So let's call the present the Early to Middle Cyber Age. To some degree, its cyberpunkish traits are owed to the cyberpunk authors themselves—they developed concepts and terms that inspired development of groups and technology that are parts of our lives now, even if the affectations, like black leather and mirrorshades, are dated. (To say nothing of the tech specifics. If you want a good laugh, watch the movie Hackers sometime.)
Yet we can't give the authors all the credit. Which leads me to wonder how much of the "cyber present" is historical accident—or inevitability. I suspect it's mostly the latter.

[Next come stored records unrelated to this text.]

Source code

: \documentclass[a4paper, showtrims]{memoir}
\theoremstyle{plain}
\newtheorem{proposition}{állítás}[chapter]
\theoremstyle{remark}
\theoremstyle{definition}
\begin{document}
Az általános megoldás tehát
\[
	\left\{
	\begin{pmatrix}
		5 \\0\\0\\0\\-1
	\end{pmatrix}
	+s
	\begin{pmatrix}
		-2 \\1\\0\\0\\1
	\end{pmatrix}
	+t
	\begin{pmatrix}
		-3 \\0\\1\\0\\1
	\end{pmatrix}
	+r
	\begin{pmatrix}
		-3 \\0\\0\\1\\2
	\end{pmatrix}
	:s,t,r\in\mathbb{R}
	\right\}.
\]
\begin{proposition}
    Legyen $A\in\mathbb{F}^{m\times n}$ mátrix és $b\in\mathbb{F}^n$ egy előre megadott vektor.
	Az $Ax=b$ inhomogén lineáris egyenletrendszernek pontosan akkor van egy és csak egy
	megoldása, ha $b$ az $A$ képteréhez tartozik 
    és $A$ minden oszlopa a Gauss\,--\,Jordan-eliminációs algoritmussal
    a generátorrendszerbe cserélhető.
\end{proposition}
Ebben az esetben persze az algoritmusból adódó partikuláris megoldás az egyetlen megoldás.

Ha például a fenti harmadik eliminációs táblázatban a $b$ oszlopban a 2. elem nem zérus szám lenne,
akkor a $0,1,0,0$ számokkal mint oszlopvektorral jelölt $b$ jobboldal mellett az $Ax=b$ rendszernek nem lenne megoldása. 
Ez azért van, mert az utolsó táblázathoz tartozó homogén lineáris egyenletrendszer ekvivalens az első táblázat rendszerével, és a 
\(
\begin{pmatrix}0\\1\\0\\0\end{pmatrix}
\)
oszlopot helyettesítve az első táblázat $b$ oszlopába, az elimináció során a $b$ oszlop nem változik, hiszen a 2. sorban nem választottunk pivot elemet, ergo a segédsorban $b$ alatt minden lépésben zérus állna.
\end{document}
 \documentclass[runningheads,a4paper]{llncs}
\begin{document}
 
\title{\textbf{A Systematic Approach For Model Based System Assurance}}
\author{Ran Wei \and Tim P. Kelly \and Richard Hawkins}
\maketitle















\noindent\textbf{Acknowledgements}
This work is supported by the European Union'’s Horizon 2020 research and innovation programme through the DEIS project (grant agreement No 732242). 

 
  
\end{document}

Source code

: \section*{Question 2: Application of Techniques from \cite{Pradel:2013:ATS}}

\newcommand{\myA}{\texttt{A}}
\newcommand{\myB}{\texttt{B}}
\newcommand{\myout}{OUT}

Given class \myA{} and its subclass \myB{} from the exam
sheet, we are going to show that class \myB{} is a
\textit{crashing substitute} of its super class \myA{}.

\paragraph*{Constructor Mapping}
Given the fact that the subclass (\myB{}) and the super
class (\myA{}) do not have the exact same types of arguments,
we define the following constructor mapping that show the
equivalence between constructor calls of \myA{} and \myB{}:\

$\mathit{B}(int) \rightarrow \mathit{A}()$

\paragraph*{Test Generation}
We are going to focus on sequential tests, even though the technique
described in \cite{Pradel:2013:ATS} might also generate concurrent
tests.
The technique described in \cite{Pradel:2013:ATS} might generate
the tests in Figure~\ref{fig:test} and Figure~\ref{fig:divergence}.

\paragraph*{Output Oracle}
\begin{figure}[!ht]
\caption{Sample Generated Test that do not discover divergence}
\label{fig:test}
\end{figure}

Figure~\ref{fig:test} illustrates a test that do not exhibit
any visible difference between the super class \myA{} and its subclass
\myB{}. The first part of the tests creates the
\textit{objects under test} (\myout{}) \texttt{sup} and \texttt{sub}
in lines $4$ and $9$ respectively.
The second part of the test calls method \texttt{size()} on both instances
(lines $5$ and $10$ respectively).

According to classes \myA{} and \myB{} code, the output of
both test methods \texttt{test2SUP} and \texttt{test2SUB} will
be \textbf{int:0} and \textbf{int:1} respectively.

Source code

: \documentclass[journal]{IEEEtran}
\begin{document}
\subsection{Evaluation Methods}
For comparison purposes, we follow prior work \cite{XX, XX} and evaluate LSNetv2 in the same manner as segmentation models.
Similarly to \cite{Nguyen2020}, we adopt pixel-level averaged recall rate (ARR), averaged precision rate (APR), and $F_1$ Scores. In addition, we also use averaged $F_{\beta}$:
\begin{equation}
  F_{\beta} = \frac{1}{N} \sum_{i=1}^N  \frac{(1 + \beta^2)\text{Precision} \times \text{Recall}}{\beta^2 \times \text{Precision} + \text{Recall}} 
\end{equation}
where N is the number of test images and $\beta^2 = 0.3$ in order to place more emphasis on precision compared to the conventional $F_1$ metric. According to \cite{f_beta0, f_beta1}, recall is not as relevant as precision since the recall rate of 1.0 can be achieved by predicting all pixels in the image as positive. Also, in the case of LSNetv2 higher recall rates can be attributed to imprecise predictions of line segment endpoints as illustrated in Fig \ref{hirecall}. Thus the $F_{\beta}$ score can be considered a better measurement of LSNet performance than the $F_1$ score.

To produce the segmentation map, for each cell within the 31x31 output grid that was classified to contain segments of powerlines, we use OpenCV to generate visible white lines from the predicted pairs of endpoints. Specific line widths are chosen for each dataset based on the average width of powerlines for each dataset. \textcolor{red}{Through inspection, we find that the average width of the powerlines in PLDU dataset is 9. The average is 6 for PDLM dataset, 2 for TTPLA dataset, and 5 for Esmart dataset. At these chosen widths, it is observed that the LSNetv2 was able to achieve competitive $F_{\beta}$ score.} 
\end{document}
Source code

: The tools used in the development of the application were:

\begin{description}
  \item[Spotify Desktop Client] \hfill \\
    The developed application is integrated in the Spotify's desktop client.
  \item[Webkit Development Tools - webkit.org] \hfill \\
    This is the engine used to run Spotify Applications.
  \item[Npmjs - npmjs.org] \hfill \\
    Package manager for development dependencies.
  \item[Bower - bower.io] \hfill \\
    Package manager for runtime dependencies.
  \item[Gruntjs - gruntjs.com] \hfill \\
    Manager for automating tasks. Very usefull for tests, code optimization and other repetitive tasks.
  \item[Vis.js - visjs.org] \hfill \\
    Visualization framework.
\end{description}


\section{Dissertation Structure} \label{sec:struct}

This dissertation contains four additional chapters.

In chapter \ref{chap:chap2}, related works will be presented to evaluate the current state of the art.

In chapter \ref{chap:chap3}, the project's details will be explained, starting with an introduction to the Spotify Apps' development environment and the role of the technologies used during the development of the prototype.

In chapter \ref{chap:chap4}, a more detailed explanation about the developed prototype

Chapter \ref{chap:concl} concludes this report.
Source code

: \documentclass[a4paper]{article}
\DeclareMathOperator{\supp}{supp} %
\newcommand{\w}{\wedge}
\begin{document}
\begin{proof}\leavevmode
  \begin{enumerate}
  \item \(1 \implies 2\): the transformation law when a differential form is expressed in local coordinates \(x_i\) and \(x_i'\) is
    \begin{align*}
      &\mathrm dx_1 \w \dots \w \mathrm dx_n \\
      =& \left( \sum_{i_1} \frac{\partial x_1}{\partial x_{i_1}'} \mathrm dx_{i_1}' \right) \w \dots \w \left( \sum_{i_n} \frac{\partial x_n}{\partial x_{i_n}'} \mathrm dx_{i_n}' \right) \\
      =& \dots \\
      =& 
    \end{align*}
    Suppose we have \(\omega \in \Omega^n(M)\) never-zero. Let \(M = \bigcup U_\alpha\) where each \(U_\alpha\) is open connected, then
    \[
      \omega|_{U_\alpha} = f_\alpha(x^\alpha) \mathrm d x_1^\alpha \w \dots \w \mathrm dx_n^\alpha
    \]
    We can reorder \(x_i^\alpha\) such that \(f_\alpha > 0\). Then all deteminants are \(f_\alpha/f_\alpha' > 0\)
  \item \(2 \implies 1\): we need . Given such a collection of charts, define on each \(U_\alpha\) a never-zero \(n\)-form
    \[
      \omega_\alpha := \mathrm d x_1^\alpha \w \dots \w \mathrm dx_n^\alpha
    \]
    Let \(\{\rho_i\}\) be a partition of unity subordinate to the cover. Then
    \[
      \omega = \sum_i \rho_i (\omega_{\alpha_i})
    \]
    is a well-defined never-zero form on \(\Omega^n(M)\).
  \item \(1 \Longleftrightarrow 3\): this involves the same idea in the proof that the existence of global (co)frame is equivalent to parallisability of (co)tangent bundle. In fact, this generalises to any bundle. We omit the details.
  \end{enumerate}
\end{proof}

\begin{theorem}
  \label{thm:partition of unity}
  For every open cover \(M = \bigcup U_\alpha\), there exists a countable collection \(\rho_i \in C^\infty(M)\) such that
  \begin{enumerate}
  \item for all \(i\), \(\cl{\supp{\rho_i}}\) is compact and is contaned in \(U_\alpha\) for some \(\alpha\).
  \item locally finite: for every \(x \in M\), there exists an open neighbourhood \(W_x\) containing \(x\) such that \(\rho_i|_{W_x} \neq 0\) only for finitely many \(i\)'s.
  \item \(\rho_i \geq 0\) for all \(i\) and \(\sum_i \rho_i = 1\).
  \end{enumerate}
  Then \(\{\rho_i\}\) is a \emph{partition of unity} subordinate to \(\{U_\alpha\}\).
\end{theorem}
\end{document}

To use a pretty current example: the development of Star Trek-like tablet computers was long foreseen, of course, but for my part I always expected their adoption to be much slower or more limited—that average Joes would choose to ignore them, feeling no particular need for such an extreme level of portability in their computing devices. Instead, these and similar gadgets wind up in the hands of not just average Joe, but even his grandparents, within months of their release—a sign of effectively aggressive marketing if ever there was one. I don't think it's an exaggeration to say that we of the West are an ever-more gadget-obsessed civilization, too eager for our next fix to consider negative consequences like e-waste or the emerging panopticon, which fits the cyberpunk vision much more closely than I would have expected.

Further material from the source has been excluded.